You’re at a conference. It’s day three. Your head is pounding from the crappy wine at last night’s mixer. Your lips are blue because some air conditioning fanatic set the thermostat to 50 degrees Fahrenheit. You’re in the back row by the electrical outlet, checking email. Then, you hear the words:
“Our correlation study shows Google ranks red websites higher.” The bolded words leap out. They wrap around your cerebrum. You look up. You start typing frantically: “Red websites rank higher. Talk to design team …”
Victory.
Then, the bonus: The next speaker says: “Extensive research shows four-word headlines perform better on Facebook.” More frantic typing: “Keep headlines to four words.” Dang. Your boss is going to love you.
Two weeks later, half the internet breaks out in a red rash, and Facebook is infested with four-word headlines. Why? Because Google delivers rankings; Facebook delivers engagement. They do it using algorithms.
We have to know those algorithms. But we can’t know those algorithms. So we fake it. We turn websites red. We use four-word headlines. We can do better by applying an algorithm chased by Google, Facebook and everyone else: Distance From Perfect.
Distance From Perfect
Distance From Perfect isn’t new. It’s how we stayed safe when we were skulking around on the veldt, hiding from tigers. Did that grass move? Run! Anything wrong — anything off — triggers an immediate “whoa, hold on” response.
Try this: Picture your favorite food. Imagine what it smells like. What it tastes like. Yum. Now picture the same food, covered with white furry mold, gone mushy, smelling like a sewer. Gag. That’s Distance From Perfect in action. Furry food is pretty far from perfect.
How does it feel when a web page takes 30 seconds to load? Awful. When your browser loads a nasty “page not found” message?
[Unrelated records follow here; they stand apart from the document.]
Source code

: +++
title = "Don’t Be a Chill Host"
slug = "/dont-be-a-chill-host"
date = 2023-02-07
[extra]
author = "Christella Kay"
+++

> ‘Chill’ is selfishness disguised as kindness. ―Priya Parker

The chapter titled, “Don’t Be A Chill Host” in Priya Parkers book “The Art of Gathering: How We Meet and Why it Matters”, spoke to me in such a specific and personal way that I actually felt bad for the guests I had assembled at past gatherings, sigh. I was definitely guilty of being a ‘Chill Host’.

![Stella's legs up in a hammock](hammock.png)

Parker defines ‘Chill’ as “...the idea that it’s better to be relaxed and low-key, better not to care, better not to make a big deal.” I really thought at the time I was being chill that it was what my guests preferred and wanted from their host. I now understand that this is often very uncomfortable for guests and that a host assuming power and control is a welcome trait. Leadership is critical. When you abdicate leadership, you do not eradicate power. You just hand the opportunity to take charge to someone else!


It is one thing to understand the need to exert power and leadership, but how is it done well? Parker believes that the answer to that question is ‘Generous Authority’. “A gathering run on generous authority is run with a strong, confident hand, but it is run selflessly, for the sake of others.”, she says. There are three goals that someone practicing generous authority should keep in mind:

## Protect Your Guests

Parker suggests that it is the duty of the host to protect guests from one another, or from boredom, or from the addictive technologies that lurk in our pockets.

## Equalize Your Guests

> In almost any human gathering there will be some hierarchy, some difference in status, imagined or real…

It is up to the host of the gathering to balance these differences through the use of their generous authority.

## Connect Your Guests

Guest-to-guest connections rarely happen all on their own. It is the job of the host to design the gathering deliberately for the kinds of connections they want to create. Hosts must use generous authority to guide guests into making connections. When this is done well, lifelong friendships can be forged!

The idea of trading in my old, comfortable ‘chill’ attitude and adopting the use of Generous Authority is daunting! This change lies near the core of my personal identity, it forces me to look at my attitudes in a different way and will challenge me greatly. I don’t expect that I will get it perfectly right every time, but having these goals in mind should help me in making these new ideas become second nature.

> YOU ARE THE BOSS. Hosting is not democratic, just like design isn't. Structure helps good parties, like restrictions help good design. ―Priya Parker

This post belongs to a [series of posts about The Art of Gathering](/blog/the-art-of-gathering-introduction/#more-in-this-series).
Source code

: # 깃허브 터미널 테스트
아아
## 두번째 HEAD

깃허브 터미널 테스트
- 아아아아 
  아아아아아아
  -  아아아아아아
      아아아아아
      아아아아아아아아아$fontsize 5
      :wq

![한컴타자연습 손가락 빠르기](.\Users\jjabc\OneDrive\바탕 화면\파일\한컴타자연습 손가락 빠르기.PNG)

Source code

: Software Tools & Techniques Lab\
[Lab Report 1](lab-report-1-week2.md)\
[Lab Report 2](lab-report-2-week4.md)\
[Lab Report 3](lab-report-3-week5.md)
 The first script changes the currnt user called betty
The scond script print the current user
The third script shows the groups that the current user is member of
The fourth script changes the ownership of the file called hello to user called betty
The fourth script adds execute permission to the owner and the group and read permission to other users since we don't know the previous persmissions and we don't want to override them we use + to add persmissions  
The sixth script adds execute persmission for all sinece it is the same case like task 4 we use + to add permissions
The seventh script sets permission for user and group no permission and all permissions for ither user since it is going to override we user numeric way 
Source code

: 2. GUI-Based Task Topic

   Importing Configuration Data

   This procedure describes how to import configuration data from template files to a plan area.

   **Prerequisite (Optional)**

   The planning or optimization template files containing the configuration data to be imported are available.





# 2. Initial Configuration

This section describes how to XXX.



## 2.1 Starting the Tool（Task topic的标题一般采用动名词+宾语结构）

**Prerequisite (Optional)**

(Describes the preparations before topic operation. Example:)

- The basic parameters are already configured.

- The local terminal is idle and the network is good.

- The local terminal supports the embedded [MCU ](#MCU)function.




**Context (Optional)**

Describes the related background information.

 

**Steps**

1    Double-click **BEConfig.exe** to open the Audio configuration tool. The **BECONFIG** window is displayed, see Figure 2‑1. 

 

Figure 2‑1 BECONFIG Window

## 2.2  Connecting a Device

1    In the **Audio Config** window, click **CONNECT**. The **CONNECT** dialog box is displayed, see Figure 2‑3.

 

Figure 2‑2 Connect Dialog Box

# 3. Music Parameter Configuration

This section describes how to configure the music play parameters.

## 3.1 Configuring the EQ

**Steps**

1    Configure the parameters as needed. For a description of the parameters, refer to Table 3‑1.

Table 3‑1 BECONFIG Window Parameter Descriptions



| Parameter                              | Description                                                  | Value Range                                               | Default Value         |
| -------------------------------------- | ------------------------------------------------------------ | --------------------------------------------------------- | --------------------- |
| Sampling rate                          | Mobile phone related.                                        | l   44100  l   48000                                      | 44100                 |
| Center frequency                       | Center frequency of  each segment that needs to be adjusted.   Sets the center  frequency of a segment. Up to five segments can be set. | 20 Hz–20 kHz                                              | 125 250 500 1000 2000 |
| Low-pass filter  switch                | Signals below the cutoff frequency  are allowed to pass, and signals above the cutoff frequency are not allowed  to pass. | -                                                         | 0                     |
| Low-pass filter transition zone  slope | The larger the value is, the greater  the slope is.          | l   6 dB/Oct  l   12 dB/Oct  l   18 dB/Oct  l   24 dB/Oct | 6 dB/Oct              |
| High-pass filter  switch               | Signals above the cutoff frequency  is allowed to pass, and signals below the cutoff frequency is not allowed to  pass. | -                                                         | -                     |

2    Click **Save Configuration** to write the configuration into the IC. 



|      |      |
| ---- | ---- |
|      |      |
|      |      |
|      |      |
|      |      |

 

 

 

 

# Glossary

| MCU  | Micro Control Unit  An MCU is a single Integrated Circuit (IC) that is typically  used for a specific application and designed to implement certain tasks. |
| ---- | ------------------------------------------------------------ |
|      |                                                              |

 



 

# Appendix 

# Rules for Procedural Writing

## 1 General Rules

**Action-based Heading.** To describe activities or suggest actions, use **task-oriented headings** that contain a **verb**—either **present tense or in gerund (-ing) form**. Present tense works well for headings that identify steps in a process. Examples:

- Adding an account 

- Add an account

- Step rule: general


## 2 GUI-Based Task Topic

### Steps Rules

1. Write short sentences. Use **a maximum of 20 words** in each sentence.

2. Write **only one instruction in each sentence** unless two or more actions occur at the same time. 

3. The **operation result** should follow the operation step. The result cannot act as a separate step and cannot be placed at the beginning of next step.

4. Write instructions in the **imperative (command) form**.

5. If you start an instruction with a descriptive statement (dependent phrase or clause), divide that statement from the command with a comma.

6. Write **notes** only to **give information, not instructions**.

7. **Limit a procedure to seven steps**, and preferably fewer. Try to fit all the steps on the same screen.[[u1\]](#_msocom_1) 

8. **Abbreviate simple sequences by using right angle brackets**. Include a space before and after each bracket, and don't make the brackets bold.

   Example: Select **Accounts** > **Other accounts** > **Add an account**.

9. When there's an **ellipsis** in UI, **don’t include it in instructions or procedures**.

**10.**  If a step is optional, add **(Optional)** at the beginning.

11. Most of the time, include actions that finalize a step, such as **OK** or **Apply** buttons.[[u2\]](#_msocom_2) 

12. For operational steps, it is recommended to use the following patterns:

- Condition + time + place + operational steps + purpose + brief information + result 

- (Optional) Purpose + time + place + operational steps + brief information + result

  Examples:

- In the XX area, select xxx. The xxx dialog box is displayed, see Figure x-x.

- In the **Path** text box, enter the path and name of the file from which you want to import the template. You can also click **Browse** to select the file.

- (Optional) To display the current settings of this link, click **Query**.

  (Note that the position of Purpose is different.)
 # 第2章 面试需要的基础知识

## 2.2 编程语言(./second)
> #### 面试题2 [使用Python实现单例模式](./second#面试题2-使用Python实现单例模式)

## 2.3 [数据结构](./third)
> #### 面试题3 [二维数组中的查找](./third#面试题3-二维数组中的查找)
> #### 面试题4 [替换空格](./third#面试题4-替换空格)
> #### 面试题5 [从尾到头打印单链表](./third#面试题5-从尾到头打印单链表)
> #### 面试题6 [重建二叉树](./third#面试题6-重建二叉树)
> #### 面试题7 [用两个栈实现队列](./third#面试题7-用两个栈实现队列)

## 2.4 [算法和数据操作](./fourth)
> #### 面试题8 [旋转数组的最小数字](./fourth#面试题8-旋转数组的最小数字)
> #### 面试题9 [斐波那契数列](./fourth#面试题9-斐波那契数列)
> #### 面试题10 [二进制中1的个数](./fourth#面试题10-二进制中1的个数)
Lousy. If you read an ad with cringe-worthy typos? Grating.
Page speed and lousy proofreading aren’t life-threatening. But like the moldy food and the shifting grass, they increase Distance From Perfect. We recoil. We find an alternative.
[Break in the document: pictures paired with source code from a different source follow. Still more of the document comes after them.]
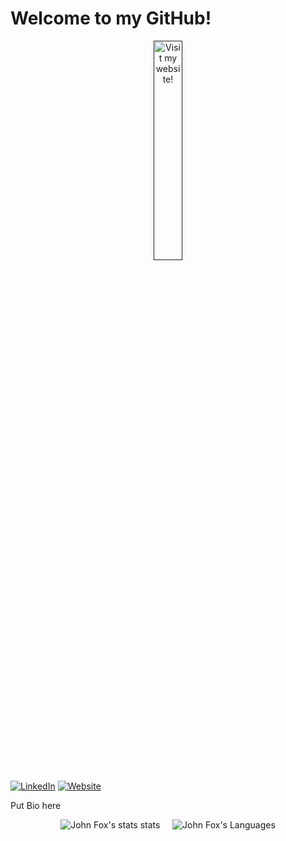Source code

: # Welcome to my GitHub!

<p align="center"><a href=""><img width="30%" alt="Visit my website!" src="" /></a></p>

[![LinkedIn](https://img.shields.io/badge/-LinkedIn-informational?style=flat-square&logo=linkedin&logoColor=0072b1&colorB=616161&labelColor=black)](https://www.linkedin.com/in/andrew-krause-b6aa21179/)
[![Website](https://img.shields.io/badge/Web-Andrew-informational?style=flat-square&colorB=616161&labelColor=7CFC00)](https://andrewkrause.dev)

Put Bio here



<p align="center"> <img src="https://github-readme-stats.vercel.app/api?username=jff97&show_icons=true&theme=react&count_private=true" alt="John Fox's stats stats" /> 
&nbsp;&nbsp;&nbsp;
<img src="https://github-readme-stats.vercel.app/api/top-langs?username=jff97&show_icons=true&theme=react&count_private=true&layout=compact" alt="John Fox's Languages" />

<!--
**jff97/jff97** is a ✨ _special_ ✨ repository because its `README.md` (this file) appears on your GitHub profile.

Here are some ideas to get you started:

- 🔭 I’m currently working on ...
- 🌱 I’m currently learning ...
- 👯 I’m looking to collaborate on ...
- 🤔 I’m looking for help with ...
- 💬 Ask me about ...
- 📫 How to reach me: ...
- ⚡ Fun fact: ...
-->
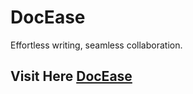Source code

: # DocEase

Effortless writing, seamless collaboration.

## Visit Here [DocEase](https://ahmadhassan011.github.io/DocEase/)
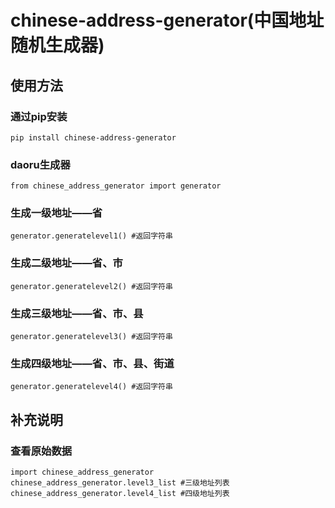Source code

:# chinese-address-generator(中国地址随机生成器)
## 使用方法
### 通过pip安装
    pip install chinese-address-generator
### daoru生成器
    from chinese_address_generator import generator
### 生成一级地址——省
    generator.generatelevel1() #返回字符串
### 生成二级地址——省、市
    generator.generatelevel2() #返回字符串
### 生成三级地址——省、市、县
    generator.generatelevel3() #返回字符串
### 生成四级地址——省、市、县、街道
    generator.generatelevel4() #返回字符串
## 补充说明
### 查看原始数据
    import chinese_address_generator
    chinese_address_generator.level3_list #三级地址列表
    chinese_address_generator.level4_list #四级地址列表
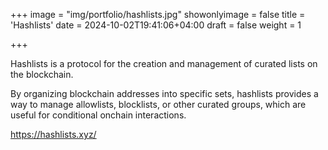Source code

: +++
image = "img/portfolio/hashlists.jpg"
showonlyimage = false
title = 'Hashlists'
date = 2024-10-02T19:41:06+04:00
draft = false
weight = 1

+++

Hashlists is a protocol for the creation and management of curated lists on the blockchain. 

By organizing blockchain addresses into specific sets, hashlists provides a way to manage allowlists, blocklists, or other curated groups, which are useful for conditional onchain interactions. 


https://hashlists.xyz/

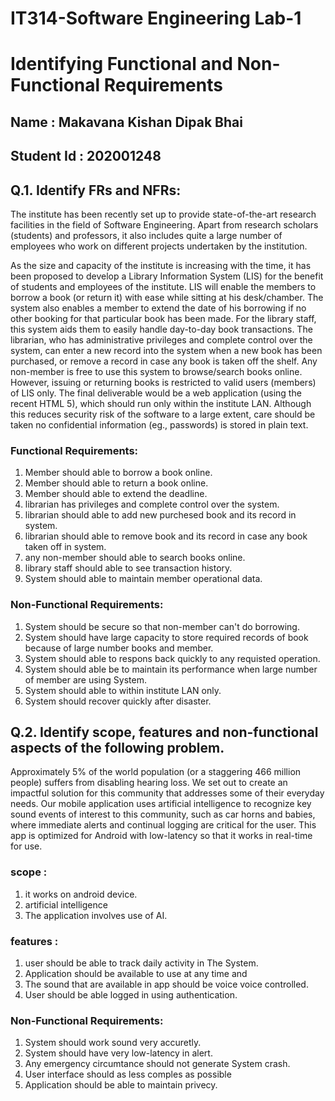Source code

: #                                          IT314-Software Engineering Lab-1
#                               Identifying Functional and Non-Functional Requirements
                              
## Name : Makavana Kishan Dipak Bhai
## Student Id : 202001248
                              
## Q.1. Identify FRs and NFRs:

The institute has been recently set up to provide state-of-the-art research facilities in the
field of Software Engineering. Apart from research scholars (students) and professors, it also
includes quite a large number of employees who work on different projects undertaken by
the institution.

As the size and capacity of the institute is increasing with the time, it has been proposed to
develop a Library Information System (LIS) for the benefit of students and employees of the
institute. LIS will enable the members to borrow a book (or return it) with ease while sitting
at his desk/chamber. The system also enables a member to extend the date of his borrowing
if no other booking for that particular book has been made. For the library staff, this system
aids them to easily handle day-to-day book transactions. The librarian, who has
administrative privileges and complete control over the system, can enter a new record into
the system when a new book has been purchased, or remove a record in case any book is
taken off the shelf. Any non-member is free to use this system to browse/search books
online. However, issuing or returning books is restricted to valid users (members) of LIS only.
The final deliverable would be a web application (using the recent HTML 5), which should
run only within the institute LAN. Although this reduces security risk of the software to a
large extent, care should be taken no confidential information (eg., passwords) is stored in
plain text.


### Functional Requirements:
1) Member should able to borrow a book online.
2) Member should able to return a book online.
3) Member should able to extend the deadline. 
4) librarian has privileges and complete control over the system.
5) librarian should able to add new purchesed book and its record in system.
6) librarian should able to remove book and its record in case any book taken off in system.
7) any non-member should able to search books online.
8) library staff should able to see transaction history.
1) System should able to maintain member operational data.

### Non-Functional Requirements:
1) System should be secure so that non-member can't do borrowing.
2) System should have large capacity to store required records of book because of large number books and  member.
3) System should able to respons back quickly to any requisted operation.
4) System should able be to maintain its performance when large number of member are using System.
5) System should able to within institute LAN only. 
6) System should recover quickly after disaster.


## Q.2. Identify scope, features and non-functional aspects of the following problem.
Approximately 5% of the world population (or a staggering 466 million people) suffers from
disabling hearing loss. We set out to create an impactful solution for this community that
addresses some of their everyday needs. Our mobile application uses artificial intelligence to
recognize key sound events of interest to this community, such as car horns and babies,
where immediate alerts and continual logging are critical for the user. This app is optimized
for Android with low-latency so that it works in real-time for use.

### scope : 
1) it works on android device.
2) artificial intelligence 
3) The application involves use of AI.

### features :
1) user should be able to  track daily activity in The System.
2) Application should be available to use at any time and 
3) The sound that are available in app should be voice voice controlled.
4) User should be able logged in using authentication.


### Non-Functional Requirements:
1) System should work sound very accuretly.
2) System should have very low-latency in alert.
3) Any emergency circumtance should not generate System crash.
4) User interface should as less comples as possible
5) Application should be able to maintain privecy.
It’s simple. It’s common-sense. It’s what every search engine, every Social Media site, every algorithm-driven resource on the internet tries to emulate. Optimize for Distance from Perfect, and you optimize for them, too.
Don’t Take My Word For It
Search engines match the user’s query to their indexed content. Their stock price depends on it. They favor sites that minimize Distance From Perfect: sites that use the right words, sites with quality writing, fast sites and sites with a great user experience.
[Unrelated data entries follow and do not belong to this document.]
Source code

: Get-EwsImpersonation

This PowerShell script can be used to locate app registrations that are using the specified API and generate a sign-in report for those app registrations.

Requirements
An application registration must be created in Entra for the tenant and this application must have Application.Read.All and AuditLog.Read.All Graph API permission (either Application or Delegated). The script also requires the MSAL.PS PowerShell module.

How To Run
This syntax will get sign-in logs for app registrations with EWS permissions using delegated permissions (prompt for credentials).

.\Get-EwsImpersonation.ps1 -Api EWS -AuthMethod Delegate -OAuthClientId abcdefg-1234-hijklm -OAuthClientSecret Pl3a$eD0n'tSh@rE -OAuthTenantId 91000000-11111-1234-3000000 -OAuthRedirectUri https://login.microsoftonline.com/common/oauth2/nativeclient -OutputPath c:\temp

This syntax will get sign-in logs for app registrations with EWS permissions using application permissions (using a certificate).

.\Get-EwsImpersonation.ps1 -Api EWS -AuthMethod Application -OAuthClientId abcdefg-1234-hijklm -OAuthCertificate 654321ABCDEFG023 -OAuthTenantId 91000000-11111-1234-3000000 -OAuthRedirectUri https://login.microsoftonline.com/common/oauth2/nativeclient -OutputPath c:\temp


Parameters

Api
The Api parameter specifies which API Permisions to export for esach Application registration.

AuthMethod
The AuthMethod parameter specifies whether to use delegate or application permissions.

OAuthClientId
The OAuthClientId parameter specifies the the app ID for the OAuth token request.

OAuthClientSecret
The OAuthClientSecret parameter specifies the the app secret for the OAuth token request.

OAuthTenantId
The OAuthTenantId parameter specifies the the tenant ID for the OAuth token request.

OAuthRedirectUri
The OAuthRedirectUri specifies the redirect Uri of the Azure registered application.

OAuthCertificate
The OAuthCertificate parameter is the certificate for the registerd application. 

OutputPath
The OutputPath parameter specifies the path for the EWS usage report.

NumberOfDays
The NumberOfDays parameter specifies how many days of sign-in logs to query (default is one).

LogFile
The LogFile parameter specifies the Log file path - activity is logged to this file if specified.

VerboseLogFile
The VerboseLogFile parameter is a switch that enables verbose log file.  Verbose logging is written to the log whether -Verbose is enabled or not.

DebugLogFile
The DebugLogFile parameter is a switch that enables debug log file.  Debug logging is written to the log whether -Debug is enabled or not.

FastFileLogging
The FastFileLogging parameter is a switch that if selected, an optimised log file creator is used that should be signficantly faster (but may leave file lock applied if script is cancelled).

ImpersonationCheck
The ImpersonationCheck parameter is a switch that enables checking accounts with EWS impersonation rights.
But this is not just about search rankings. It’s also about paid search: Google and Bing Ads look at landing pages, ad copy and ad performance. Then, they apply a “quality score.” Lower Distance From Perfect means a higher quality score. A higher quality score means lower ad costs.
It’s also about Social Media: Facebook ads applies a Relevance Score based on audience response and ad quality. They measure Distance From Perfect. Every channel pursues Distance From Perfect.
There’s No Checklist
I can’t provide a checklist for Distance From Perfect. I can provide a simple test: Will this thing I am about to do reduce Distance From Perfect or increase it?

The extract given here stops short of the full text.